◆ WHAT YOU ARE ASKED TO DO:
Here is a set of records. Copy them all exactly.

[Collection entries]

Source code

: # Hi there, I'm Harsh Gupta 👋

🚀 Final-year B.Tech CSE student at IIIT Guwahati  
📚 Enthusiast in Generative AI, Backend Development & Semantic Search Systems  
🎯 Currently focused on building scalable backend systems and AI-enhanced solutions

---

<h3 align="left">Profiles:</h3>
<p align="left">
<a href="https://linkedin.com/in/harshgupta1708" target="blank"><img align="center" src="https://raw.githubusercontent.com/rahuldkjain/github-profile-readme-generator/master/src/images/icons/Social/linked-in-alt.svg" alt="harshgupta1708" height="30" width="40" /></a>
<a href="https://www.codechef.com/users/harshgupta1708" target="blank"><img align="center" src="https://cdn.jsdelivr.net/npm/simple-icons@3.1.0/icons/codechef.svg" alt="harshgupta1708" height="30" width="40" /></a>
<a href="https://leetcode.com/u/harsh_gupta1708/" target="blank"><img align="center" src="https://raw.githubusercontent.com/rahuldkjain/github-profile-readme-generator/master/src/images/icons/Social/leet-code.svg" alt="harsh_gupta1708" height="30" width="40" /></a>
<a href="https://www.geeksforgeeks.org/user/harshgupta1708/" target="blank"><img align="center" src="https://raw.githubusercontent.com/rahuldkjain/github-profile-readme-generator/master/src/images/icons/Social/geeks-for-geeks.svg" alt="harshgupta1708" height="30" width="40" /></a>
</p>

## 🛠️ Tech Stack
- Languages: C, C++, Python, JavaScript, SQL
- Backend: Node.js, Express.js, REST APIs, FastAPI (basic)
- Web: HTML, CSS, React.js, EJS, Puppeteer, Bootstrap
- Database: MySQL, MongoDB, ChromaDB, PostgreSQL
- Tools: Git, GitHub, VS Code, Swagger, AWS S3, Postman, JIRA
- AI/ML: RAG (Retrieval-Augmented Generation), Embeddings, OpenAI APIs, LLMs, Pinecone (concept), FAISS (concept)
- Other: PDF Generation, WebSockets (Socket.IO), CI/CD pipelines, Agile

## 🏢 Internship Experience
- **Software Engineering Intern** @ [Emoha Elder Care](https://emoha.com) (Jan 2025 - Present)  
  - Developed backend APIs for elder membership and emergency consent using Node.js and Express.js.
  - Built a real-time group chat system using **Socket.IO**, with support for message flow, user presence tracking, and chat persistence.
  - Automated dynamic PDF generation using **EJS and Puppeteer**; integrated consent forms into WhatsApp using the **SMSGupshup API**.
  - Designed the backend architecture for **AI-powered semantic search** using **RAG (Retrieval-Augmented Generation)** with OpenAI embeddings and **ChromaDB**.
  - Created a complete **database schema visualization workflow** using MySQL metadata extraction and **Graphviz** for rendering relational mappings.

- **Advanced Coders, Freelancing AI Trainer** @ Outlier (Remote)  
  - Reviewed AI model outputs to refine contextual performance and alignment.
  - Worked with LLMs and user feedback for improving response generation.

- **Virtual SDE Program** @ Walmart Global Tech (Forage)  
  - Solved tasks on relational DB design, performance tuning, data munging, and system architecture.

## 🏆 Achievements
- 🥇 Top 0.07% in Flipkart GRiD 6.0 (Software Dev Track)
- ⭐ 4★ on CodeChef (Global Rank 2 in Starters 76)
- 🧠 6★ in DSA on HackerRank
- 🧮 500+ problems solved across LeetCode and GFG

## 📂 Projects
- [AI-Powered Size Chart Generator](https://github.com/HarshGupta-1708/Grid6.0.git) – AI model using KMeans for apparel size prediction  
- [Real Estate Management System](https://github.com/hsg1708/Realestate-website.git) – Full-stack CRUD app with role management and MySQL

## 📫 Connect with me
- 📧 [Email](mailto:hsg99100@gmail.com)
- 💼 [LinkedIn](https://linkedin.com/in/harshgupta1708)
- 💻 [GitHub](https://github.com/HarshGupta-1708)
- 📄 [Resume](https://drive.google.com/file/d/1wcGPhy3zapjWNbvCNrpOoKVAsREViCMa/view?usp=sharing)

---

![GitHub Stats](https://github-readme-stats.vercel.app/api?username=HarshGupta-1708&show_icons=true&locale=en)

◆ SOLUTION TO THIS EXERCISE:
Source code

: # Hi there, I'm Harsh Gupta 👋

🚀 Final-year B.Tech CSE student at IIIT Guwahati  
📚 Enthusiast in Generative AI, Backend Development & Semantic Search Systems  
🎯 Currently focused on building scalable backend systems and AI-enhanced solutions

---

<h3 align="left">Profiles:</h3>
<p align="left">
<a href="https://linkedin.com/in/harshgupta1708" target="blank"><img align="center" src="https://raw.githubusercontent.com/rahuldkjain/github-profile-readme-generator/master/src/images/icons/Social/linked-in-alt.svg" alt="harshgupta1708" height="30" width="40" /></a>
<a href="https://www.codechef.com/users/harshgupta1708" target="blank"><img align="center" src="https://cdn.jsdelivr.net/npm/simple-icons@3.1.0/icons/codechef.svg" alt="harshgupta1708" height="30" width="40" /></a>
<a href="https://leetcode.com/u/harsh_gupta1708/" target="blank"><img align="center" src="https://raw.githubusercontent.com/rahuldkjain/github-profile-readme-generator/master/src/images/icons/Social/leet-code.svg" alt="harsh_gupta1708" height="30" width="40" /></a>
<a href="https://www.geeksforgeeks.org/user/harshgupta1708/" target="blank"><img align="center" src="https://raw.githubusercontent.com/rahuldkjain/github-profile-readme-generator/master/src/images/icons/Social/geeks-for-geeks.svg" alt="harshgupta1708" height="30" width="40" /></a>
</p>

## 🛠️ Tech Stack
- Languages: C, C++, Python, JavaScript, SQL
- Backend: Node.js, Express.js, REST APIs, FastAPI (basic)
- Web: HTML, CSS, React.js, EJS, Puppeteer, Bootstrap
- Database: MySQL, MongoDB, ChromaDB, PostgreSQL
- Tools: Git, GitHub, VS Code, Swagger, AWS S3, Postman, JIRA
- AI/ML: RAG (Retrieval-Augmented Generation), Embeddings, OpenAI APIs, LLMs, Pinecone (concept), FAISS (concept)
- Other: PDF Generation, WebSockets (Socket.IO), CI/CD pipelines, Agile

## 🏢 Internship Experience
- **Software Engineering Intern** @ [Emoha Elder Care](https://emoha.com) (Jan 2025 - Present)  
  - Developed backend APIs for elder membership and emergency consent using Node.js and Express.js.
  - Built a real-time group chat system using **Socket.IO**, with support for message flow, user presence tracking, and chat persistence.
  - Automated dynamic PDF generation using **EJS and Puppeteer**; integrated consent forms into WhatsApp using the **SMSGupshup API**.
  - Designed the backend architecture for **AI-powered semantic search** using **RAG (Retrieval-Augmented Generation)** with OpenAI embeddings and **ChromaDB**.
  - Created a complete **database schema visualization workflow** using MySQL metadata extraction and **Graphviz** for rendering relational mappings.

- **Advanced Coders, Freelancing AI Trainer** @ Outlier (Remote)  
  - Reviewed AI model outputs to refine contextual performance and alignment.
  - Worked with LLMs and user feedback for improving response generation.

- **Virtual SDE Program** @ Walmart Global Tech (Forage)  
  - Solved tasks on relational DB design, performance tuning, data munging, and system architecture.

## 🏆 Achievements
- 🥇 Top 0.07% in Flipkart GRiD 6.0 (Software Dev Track)
- ⭐ 4★ on CodeChef (Global Rank 2 in Starters 76)
- 🧠 6★ in DSA on HackerRank
- 🧮 500+ problems solved across LeetCode and GFG

## 📂 Projects
- [AI-Powered Size Chart Generator](https://github.com/HarshGupta-1708/Grid6.0.git) – AI model using KMeans for apparel size prediction  
- [Real Estate Management System](https://github.com/hsg1708/Realestate-website.git) – Full-stack CRUD app with role management and MySQL

## 📫 Connect with me
- 📧 [Email](mailto:hsg99100@gmail.com)
- 💼 [LinkedIn](https://linkedin.com/in/harshgupta1708)
- 💻 [GitHub](https://github.com/HarshGupta-1708)
- 📄 [Resume](https://drive.google.com/file/d/1wcGPhy3zapjWNbvCNrpOoKVAsREViCMa/view?usp=sharing)

---

![GitHub Stats](https://github-readme-stats.vercel.app/api?username=HarshGupta-1708&show_icons=true&locale=en)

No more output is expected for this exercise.